Exercise instructions » For the listing below, print exactly the lines from the line with "2022-11-17 at 9 22" to the line with "Go to [New Personal", both included, and nothing beyond them.

The records »

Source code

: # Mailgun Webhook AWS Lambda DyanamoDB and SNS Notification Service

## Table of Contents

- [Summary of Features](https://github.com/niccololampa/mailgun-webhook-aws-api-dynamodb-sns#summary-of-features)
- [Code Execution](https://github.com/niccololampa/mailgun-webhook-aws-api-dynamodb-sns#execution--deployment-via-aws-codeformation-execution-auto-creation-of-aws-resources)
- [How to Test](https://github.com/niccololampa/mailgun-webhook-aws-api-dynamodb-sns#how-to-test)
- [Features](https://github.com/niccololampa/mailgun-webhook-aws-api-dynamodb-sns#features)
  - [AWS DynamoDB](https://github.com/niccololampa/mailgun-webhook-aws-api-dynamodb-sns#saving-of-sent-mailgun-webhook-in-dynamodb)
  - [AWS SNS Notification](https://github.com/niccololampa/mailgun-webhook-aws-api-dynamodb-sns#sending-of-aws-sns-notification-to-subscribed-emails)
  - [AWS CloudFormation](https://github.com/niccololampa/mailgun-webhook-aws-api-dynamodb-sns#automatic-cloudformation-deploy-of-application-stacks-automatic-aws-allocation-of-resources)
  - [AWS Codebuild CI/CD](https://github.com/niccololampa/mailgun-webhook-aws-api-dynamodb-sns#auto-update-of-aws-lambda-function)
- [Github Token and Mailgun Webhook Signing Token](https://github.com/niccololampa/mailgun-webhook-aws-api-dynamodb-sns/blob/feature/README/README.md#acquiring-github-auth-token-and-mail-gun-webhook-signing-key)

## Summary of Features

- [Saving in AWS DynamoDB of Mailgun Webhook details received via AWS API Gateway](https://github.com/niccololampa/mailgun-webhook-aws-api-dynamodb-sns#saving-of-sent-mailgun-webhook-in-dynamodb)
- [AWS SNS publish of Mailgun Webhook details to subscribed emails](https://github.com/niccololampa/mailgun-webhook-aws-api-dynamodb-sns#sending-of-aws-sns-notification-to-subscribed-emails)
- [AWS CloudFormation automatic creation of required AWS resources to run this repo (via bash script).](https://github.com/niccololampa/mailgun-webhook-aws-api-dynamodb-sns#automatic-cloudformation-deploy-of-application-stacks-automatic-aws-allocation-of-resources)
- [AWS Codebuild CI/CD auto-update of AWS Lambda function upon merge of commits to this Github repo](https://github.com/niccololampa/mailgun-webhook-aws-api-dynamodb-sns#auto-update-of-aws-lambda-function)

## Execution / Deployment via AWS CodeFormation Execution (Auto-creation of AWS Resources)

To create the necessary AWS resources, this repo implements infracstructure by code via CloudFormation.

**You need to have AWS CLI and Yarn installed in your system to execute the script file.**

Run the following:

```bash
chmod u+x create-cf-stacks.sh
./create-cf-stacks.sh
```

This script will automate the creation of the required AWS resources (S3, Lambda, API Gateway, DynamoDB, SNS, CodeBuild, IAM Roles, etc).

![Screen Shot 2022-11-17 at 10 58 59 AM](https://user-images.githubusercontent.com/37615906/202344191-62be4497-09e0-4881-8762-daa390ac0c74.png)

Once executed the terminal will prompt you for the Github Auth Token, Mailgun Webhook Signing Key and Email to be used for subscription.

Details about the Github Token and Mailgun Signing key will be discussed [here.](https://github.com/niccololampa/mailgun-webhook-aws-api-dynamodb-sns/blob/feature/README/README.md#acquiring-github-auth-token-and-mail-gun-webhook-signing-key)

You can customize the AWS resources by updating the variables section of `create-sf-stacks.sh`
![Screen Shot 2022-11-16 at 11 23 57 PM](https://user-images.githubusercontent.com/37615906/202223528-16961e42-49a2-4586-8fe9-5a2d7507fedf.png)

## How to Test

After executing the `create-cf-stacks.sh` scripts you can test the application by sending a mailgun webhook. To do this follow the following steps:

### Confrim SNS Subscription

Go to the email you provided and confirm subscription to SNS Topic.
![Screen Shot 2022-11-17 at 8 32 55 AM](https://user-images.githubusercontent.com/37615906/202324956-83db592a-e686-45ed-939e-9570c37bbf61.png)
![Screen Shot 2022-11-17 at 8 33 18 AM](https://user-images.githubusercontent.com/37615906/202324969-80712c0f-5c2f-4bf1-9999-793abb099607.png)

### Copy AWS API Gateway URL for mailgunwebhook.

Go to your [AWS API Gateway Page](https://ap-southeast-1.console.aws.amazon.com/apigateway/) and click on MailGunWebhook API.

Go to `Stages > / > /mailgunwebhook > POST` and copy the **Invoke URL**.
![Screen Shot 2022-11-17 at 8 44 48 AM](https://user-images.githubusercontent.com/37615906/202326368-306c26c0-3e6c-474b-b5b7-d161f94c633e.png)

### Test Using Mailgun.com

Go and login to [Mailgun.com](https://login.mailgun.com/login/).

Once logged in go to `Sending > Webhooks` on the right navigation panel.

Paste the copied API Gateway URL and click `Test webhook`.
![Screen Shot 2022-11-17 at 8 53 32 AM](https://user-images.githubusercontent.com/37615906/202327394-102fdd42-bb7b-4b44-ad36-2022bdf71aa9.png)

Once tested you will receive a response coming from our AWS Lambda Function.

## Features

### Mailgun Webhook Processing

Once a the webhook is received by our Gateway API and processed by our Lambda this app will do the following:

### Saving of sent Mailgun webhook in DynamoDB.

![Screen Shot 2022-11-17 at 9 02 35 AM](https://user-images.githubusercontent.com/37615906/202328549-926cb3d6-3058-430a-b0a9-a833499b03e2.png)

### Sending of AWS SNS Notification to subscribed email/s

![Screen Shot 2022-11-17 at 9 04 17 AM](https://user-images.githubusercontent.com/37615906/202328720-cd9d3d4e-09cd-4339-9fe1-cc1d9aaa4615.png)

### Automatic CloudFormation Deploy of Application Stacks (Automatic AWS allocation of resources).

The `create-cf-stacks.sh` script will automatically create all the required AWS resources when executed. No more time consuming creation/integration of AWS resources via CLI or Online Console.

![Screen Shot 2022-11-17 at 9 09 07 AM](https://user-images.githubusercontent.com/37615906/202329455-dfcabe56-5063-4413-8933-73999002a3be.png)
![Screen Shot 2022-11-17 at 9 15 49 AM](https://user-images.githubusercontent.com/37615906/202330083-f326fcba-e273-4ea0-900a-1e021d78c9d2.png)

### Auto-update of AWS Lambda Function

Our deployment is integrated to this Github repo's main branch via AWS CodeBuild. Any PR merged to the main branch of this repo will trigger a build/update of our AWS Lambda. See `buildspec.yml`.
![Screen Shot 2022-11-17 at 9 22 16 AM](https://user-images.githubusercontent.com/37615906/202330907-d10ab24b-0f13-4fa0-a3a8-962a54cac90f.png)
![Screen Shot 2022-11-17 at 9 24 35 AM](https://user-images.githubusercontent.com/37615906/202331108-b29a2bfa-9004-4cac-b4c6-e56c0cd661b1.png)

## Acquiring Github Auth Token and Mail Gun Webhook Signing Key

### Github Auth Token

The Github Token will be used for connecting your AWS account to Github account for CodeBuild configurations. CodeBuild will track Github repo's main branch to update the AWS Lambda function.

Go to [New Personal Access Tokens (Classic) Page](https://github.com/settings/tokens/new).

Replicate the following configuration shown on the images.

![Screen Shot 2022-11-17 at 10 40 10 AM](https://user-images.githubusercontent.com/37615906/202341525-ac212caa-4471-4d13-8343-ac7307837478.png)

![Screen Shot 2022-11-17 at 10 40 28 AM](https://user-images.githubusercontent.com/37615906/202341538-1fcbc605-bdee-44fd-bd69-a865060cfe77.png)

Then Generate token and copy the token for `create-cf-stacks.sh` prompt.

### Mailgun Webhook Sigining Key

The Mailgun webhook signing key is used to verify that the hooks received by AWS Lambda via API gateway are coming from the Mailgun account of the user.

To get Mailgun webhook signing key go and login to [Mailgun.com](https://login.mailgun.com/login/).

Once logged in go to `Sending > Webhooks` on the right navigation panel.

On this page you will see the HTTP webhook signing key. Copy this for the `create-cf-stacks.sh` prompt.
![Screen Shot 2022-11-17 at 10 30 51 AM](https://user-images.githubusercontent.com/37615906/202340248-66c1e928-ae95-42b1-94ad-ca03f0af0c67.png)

Output for this exercise »
![Screen Shot 2022-11-17 at 9 22 16 AM](https://user-images.githubusercontent.com/37615906/202330907-d10ab24b-0f13-4fa0-a3a8-962a54cac90f.png)
![Screen Shot 2022-11-17 at 9 24 35 AM](https://user-images.githubusercontent.com/37615906/202331108-b29a2bfa-9004-4cac-b4c6-e56c0cd661b1.png)

## Acquiring Github Auth Token and Mail Gun Webhook Signing Key

### Github Auth Token

The Github Token will be used for connecting your AWS account to Github account for CodeBuild configurations. CodeBuild will track Github repo's main branch to update the AWS Lambda function.

Go to [New Personal Access Tokens (Classic) Page](https://github.com/settings/tokens/new).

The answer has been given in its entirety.